Data to use section start

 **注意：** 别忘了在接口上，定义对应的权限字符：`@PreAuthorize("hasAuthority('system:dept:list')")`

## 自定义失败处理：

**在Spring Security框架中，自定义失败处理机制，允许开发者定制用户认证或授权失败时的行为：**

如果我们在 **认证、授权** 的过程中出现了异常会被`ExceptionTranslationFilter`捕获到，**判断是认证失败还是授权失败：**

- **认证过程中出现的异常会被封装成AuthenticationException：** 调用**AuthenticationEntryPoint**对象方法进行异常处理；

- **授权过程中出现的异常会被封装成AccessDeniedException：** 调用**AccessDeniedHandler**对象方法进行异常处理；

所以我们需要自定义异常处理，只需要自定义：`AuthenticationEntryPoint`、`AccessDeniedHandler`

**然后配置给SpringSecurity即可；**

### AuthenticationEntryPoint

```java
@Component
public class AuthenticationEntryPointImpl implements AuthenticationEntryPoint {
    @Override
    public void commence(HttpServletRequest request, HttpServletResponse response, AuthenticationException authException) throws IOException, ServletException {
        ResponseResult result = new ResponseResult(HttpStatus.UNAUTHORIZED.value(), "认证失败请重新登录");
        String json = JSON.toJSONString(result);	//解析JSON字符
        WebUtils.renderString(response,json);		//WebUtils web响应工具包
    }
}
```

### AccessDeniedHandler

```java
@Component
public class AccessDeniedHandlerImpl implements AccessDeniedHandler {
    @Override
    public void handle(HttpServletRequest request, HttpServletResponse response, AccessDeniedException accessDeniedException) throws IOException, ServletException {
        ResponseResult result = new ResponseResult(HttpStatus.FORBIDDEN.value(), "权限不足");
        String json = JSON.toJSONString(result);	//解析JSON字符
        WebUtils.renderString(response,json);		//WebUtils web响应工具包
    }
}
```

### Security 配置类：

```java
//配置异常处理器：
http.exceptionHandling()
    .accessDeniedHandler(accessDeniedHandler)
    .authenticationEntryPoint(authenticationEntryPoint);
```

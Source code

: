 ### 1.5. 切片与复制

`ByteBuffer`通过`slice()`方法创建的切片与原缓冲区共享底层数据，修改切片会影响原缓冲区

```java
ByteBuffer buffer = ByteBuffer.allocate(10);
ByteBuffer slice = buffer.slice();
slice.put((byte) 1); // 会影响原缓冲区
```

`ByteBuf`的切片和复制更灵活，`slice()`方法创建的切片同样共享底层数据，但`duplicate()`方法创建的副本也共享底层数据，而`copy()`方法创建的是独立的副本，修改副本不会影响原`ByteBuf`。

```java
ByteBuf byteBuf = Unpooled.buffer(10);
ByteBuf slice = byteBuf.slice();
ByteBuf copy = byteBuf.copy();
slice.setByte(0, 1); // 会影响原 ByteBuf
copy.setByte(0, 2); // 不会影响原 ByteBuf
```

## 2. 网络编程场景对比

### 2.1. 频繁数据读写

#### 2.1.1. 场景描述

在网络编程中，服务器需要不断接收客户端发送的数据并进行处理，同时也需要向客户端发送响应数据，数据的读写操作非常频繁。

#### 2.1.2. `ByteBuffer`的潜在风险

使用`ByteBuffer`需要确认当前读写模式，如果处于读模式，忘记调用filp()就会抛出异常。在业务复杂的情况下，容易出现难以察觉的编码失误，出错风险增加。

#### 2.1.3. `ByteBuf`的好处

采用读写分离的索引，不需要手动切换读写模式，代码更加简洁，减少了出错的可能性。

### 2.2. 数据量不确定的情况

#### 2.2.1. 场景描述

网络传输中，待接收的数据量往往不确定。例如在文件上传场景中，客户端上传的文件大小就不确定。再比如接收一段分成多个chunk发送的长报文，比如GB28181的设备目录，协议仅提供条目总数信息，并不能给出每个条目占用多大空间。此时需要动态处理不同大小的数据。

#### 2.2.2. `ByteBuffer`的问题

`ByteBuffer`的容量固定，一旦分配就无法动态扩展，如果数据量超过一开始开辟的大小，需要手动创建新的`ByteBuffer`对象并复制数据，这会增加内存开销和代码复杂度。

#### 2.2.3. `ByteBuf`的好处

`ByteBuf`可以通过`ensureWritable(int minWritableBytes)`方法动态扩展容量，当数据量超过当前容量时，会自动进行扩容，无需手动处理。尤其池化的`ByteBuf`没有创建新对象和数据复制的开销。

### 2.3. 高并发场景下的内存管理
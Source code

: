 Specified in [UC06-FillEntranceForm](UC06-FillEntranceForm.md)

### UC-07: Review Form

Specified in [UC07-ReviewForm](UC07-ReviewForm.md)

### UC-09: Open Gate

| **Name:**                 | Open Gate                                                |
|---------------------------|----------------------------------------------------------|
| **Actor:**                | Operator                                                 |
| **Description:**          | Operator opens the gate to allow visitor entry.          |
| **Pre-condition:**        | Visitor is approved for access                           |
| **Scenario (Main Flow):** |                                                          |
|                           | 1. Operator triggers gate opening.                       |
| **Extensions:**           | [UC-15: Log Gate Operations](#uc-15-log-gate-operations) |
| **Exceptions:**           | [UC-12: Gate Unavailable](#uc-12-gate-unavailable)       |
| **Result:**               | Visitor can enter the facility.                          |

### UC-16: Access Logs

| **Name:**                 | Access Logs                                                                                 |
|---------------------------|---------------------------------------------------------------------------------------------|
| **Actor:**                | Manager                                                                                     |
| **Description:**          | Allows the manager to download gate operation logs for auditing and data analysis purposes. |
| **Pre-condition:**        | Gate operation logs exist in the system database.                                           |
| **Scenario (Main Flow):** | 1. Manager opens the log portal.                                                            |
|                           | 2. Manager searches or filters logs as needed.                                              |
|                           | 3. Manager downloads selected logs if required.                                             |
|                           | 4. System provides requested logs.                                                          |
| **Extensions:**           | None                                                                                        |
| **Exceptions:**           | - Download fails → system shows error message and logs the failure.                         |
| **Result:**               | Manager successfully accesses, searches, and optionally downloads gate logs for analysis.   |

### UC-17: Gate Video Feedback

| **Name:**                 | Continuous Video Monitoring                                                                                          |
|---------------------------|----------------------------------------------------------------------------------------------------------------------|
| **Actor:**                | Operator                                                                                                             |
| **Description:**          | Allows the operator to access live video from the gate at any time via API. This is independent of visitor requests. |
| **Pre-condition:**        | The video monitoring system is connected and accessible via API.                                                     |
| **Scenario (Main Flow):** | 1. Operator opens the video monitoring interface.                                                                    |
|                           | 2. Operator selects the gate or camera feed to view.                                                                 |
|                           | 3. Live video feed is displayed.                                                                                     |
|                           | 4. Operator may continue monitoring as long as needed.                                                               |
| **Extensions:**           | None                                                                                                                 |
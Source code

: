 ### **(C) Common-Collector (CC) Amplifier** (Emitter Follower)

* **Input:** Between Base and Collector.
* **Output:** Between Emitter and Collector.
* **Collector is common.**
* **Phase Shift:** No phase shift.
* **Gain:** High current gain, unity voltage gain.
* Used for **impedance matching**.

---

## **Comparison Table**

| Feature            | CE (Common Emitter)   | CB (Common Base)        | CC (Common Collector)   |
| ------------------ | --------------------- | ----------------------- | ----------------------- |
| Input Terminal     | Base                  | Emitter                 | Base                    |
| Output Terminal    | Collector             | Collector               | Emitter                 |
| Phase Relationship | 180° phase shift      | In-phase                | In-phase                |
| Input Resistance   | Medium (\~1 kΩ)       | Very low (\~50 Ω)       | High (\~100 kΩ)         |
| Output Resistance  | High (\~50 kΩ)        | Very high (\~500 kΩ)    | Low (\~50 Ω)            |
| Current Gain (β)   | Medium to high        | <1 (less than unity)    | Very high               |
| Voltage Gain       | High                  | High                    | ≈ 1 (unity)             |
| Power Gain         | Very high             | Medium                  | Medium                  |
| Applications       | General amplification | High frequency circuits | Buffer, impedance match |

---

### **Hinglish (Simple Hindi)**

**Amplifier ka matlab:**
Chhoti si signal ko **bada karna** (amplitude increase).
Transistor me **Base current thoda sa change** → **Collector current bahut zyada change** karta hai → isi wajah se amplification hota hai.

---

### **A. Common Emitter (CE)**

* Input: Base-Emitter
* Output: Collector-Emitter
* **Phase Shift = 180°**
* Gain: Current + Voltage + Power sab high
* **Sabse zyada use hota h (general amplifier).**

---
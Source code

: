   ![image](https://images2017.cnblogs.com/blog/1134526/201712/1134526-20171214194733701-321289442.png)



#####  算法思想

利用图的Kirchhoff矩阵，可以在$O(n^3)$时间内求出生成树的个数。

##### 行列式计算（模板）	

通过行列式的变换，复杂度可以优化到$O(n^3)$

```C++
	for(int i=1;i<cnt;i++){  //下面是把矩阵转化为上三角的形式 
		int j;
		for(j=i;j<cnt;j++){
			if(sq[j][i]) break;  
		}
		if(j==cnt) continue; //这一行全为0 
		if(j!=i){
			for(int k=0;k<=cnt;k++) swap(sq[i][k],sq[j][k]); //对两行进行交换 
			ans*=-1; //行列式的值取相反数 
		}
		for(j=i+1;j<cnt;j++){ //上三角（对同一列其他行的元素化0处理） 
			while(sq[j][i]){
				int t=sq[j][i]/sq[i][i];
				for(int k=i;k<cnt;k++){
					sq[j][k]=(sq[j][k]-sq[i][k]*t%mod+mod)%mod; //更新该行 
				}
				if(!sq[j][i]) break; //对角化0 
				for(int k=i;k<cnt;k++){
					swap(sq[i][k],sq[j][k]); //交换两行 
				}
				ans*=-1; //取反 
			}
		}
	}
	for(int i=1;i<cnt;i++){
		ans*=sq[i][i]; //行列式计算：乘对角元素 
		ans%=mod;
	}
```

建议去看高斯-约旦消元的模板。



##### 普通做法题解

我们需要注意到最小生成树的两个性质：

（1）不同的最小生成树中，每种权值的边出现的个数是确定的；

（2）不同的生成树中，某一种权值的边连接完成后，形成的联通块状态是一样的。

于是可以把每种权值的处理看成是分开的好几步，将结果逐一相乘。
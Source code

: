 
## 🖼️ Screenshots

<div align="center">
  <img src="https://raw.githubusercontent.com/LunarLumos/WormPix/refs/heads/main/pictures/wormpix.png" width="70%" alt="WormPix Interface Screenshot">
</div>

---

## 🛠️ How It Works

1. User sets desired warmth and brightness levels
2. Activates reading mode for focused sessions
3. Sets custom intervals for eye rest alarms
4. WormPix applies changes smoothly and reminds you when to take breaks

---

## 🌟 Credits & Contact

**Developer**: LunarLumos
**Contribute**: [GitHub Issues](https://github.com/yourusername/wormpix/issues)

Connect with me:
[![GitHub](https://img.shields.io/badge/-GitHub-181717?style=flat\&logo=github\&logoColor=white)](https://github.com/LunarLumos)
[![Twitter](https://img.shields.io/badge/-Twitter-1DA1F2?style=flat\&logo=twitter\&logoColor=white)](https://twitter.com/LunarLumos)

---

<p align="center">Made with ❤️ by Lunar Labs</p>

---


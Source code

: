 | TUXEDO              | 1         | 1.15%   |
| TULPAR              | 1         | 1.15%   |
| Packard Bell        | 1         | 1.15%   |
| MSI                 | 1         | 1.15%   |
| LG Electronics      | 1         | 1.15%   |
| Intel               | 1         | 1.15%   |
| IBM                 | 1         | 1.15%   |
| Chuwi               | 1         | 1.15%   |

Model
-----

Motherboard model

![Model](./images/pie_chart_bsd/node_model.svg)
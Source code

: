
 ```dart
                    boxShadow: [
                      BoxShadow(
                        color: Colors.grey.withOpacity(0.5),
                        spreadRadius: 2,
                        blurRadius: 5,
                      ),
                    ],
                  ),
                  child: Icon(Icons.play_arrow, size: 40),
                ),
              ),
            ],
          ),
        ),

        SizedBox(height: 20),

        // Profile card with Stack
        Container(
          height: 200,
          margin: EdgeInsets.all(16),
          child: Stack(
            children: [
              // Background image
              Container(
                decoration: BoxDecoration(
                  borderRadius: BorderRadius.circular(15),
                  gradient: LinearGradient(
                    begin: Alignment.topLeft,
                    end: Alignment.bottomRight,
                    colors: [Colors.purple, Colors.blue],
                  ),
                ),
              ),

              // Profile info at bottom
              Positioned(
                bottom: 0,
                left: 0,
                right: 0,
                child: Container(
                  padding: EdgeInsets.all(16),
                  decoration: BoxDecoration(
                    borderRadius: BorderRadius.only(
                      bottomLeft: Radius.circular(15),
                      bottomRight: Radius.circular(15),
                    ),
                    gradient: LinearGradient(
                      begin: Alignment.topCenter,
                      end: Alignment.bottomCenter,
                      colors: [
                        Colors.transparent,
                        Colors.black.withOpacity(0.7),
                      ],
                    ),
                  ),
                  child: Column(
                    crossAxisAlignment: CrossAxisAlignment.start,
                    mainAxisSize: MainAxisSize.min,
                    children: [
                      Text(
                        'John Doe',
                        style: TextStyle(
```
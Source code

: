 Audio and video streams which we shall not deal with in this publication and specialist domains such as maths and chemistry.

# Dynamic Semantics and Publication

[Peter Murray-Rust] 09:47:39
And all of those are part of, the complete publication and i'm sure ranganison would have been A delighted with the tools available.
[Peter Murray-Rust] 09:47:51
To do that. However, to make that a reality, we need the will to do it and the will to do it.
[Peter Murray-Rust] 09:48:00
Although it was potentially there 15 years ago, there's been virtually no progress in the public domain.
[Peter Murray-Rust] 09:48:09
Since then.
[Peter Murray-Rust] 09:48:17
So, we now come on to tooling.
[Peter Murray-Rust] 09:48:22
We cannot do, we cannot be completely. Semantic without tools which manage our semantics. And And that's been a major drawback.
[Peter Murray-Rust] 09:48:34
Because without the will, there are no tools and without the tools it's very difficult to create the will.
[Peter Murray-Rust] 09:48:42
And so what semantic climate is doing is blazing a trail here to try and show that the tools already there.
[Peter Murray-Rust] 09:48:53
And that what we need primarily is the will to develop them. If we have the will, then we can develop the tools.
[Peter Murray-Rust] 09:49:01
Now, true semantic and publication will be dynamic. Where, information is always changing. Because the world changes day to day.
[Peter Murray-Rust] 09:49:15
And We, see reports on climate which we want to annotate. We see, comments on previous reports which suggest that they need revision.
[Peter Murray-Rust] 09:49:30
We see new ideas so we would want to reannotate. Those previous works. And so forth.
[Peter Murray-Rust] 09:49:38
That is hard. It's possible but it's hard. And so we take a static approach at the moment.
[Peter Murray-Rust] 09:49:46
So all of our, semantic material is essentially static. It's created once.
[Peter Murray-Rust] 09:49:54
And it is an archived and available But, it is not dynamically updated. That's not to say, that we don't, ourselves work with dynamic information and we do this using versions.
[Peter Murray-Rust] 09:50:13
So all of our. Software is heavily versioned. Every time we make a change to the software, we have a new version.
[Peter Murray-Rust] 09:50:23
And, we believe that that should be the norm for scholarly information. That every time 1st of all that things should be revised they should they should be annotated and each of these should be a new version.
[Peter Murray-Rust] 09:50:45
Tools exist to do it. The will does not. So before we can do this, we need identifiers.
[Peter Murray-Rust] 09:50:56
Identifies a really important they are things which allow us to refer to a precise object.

Data to use section end

> **Task directions**: Return every line from the entries above that contains the word "Container".

> **Answer**:
        Container(
              Container(
                child: Container(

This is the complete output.